# Task instructions:
For the data below, say how many lines contain "cliente". Only the number should be given.

[Plain-text document sources]

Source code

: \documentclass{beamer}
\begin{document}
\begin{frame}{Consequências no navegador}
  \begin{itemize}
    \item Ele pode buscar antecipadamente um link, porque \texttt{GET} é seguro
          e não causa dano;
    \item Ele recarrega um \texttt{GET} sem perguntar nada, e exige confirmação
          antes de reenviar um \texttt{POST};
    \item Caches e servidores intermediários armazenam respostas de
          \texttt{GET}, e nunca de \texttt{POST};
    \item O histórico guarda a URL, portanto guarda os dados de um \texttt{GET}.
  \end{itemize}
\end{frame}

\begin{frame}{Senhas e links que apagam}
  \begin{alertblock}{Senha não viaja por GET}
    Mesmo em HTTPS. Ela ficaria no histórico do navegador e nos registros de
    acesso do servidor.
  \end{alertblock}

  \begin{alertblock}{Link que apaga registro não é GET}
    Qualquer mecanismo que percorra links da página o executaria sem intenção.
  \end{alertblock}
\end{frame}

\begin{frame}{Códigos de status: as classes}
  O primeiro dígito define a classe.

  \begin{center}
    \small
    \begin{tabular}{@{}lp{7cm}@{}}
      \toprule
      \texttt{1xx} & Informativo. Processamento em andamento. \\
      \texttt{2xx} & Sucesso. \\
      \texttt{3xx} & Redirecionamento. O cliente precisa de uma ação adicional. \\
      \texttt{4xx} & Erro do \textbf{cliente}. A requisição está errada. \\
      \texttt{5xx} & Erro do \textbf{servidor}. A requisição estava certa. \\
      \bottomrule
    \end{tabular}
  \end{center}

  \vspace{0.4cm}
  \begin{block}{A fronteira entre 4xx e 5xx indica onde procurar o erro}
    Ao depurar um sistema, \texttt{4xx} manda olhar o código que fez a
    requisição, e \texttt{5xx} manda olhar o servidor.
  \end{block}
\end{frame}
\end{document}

* * *

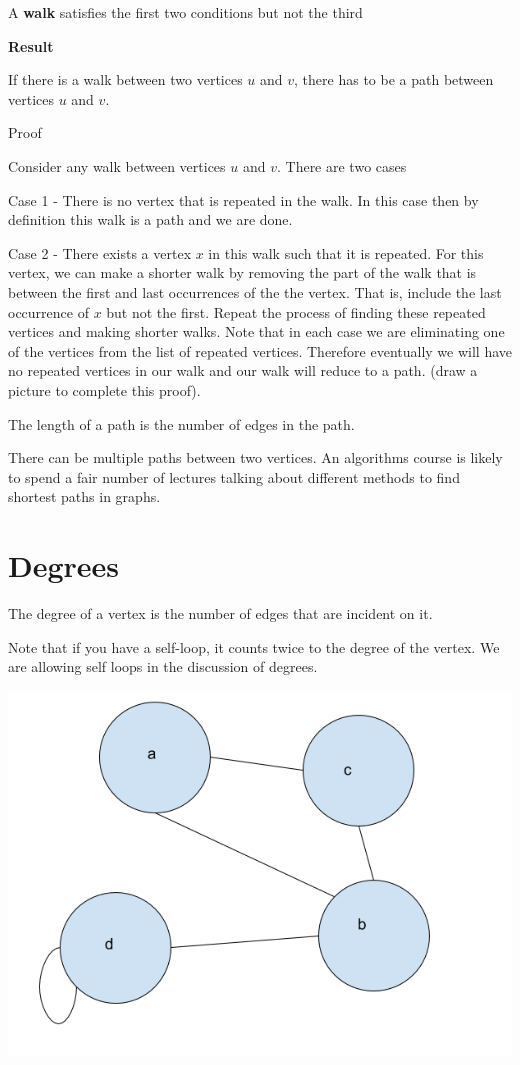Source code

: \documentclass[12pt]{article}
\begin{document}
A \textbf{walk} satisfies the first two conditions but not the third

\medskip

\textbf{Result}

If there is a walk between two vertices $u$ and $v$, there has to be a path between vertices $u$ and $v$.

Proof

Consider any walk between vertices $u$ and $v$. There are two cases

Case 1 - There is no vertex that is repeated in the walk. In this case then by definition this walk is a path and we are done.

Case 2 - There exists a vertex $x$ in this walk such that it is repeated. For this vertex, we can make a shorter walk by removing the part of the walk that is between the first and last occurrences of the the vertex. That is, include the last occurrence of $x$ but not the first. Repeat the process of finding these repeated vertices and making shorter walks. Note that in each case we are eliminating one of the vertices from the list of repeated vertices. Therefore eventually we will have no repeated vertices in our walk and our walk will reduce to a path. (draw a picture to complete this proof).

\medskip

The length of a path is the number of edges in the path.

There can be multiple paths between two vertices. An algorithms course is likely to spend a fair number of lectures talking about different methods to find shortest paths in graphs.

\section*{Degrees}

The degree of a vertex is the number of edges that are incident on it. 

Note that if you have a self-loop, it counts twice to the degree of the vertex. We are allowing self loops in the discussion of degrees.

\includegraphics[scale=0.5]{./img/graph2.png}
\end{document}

* * *

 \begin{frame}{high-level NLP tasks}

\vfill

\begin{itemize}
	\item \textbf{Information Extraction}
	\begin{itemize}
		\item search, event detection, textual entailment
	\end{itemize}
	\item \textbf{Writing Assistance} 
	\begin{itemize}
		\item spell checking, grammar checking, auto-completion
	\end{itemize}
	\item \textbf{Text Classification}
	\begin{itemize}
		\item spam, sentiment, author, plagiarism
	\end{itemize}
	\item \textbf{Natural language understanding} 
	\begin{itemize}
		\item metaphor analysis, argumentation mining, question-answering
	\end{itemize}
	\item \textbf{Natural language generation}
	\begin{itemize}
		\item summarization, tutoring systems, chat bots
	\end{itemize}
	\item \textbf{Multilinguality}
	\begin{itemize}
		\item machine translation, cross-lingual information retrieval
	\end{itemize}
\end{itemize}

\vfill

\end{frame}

# Task solution:
2